There are few things more frustrating than thinking you've been doing great on a certain job, only to have it blow up in your face at the end. After that happened a couple of times to Bryan Soth and Dwight Sailer, owners of HighCraft Builders in Fort Collins, Colo., they set about devising a way to keep themselves from being ambushed by disgruntled homeowners.
Soth and Sailer came up with this weekly feedback form, which is e-mailed to each client on Friday afternoons. Clients are supposed to send the form back to the office within a couple of days.
“Now, if there's a problem, we find out about it right away,” Soth says, noting the surveys are reviewed immediately upon their arrival in the office. “And we make sure it gets addressed.”
In a preconstruction meeting roughly a week before the project begins, HighCraft emphasizes the importance of the feedback form. If by Monday of any given week the form hasn't been returned to HighCraft, the client receives a phone call from the office reminding them to complete it and send it in. Soth reports that homeowners see the value in the form and rarely, if ever, complain about filling it out.
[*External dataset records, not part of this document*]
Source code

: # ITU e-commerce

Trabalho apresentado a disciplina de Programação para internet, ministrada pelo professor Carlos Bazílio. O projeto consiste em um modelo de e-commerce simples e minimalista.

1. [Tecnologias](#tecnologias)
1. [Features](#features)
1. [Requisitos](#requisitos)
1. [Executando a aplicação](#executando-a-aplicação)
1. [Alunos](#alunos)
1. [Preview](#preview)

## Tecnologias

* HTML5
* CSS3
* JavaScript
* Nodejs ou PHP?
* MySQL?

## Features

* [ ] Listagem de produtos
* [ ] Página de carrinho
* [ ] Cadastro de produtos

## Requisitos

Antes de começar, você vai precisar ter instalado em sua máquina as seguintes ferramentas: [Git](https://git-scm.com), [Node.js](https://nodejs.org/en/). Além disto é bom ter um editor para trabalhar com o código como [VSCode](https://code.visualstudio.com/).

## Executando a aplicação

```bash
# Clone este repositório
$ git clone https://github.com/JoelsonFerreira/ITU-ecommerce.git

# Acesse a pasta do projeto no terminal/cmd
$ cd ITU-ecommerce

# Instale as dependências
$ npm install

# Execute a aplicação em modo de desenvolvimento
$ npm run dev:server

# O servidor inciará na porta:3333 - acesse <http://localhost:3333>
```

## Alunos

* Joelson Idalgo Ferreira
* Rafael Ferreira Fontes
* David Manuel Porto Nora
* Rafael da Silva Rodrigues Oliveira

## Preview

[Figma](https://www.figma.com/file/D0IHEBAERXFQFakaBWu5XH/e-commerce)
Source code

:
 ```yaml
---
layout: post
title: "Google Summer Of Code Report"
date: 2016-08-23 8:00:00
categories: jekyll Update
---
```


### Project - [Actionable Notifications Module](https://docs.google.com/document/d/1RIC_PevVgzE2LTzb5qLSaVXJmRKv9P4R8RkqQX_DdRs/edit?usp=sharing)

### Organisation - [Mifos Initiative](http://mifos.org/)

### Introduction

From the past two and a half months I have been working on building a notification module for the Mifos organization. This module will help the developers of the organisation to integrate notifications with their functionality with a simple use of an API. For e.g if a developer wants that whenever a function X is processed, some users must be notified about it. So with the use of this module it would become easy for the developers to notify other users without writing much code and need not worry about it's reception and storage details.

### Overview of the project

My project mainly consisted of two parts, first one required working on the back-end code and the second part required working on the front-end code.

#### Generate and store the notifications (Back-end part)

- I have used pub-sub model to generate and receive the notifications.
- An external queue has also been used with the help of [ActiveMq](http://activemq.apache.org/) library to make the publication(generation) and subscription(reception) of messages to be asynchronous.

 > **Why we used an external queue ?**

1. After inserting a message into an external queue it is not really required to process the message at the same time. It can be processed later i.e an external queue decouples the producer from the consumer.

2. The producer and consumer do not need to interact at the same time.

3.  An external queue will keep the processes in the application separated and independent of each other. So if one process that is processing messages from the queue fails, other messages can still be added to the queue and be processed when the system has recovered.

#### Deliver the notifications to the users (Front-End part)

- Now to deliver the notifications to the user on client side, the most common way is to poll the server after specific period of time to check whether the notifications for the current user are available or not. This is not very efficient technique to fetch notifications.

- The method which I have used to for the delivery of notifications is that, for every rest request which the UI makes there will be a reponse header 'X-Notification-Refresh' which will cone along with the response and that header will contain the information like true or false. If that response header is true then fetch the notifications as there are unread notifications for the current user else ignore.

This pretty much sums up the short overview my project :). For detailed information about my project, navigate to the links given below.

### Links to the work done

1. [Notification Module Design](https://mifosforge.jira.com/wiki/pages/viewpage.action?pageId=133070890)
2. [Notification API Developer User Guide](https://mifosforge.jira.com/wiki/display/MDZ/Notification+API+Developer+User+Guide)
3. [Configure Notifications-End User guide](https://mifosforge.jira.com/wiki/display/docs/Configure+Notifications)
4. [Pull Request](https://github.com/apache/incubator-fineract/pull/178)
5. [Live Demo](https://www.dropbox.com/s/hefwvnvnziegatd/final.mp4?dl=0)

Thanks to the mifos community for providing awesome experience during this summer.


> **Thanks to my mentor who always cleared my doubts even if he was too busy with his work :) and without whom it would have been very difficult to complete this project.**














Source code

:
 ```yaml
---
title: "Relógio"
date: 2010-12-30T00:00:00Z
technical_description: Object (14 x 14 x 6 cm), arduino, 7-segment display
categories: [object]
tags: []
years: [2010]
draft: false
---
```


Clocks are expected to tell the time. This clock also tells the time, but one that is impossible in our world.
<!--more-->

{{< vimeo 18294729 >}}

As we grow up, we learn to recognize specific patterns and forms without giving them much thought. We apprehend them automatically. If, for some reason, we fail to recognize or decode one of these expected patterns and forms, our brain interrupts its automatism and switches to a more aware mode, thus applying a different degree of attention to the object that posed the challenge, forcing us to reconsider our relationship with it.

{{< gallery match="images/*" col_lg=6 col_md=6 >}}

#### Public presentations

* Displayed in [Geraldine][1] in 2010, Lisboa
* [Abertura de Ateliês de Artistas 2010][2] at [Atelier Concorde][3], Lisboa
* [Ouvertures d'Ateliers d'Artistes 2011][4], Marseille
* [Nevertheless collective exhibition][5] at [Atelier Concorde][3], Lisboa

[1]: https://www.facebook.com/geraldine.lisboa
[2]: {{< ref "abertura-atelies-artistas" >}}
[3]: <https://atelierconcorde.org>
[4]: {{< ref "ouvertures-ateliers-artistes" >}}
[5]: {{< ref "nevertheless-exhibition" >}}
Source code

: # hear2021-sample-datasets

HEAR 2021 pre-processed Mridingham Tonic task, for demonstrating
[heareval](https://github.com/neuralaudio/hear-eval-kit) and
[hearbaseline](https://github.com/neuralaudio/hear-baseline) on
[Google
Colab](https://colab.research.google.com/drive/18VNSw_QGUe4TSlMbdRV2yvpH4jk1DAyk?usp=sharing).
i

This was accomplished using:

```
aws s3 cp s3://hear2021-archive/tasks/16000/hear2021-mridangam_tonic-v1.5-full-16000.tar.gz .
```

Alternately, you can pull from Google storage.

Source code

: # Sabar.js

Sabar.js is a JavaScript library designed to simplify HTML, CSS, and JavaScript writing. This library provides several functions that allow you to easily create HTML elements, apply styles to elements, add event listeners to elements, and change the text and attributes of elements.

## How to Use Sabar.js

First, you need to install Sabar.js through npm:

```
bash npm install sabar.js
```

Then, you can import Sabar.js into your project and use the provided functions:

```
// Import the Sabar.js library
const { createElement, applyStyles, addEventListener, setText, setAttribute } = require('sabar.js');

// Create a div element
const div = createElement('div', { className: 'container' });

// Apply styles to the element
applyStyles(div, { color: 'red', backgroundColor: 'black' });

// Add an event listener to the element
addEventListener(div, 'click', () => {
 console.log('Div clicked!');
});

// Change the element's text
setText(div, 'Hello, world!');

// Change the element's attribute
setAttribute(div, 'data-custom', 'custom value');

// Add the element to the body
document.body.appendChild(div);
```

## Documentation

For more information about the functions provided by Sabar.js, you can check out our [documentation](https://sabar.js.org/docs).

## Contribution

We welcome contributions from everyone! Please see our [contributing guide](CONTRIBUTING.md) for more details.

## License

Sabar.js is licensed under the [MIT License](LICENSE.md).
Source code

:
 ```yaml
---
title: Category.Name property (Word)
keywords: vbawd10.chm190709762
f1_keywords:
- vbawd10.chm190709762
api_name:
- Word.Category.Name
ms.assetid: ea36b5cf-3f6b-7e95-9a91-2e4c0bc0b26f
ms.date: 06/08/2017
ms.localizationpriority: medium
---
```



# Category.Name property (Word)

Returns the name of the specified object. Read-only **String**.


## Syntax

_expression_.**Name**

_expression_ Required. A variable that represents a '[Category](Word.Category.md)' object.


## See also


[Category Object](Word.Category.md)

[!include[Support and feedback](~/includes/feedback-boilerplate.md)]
Like all good surveys, this one uses a rating scale as opposed to calling for longer, more thought-out answers. “If you ask someone for [detailed] comments on 10 questions,” Soth says, “they probably aren't going to want to take the time to do it.”
Other questions call for “yes” or “no” answers, which also require little time to give.
Homeowners are more likely to note their concerns and frustrations in writing, rather than a face-to-face conversation, which can be intimidating.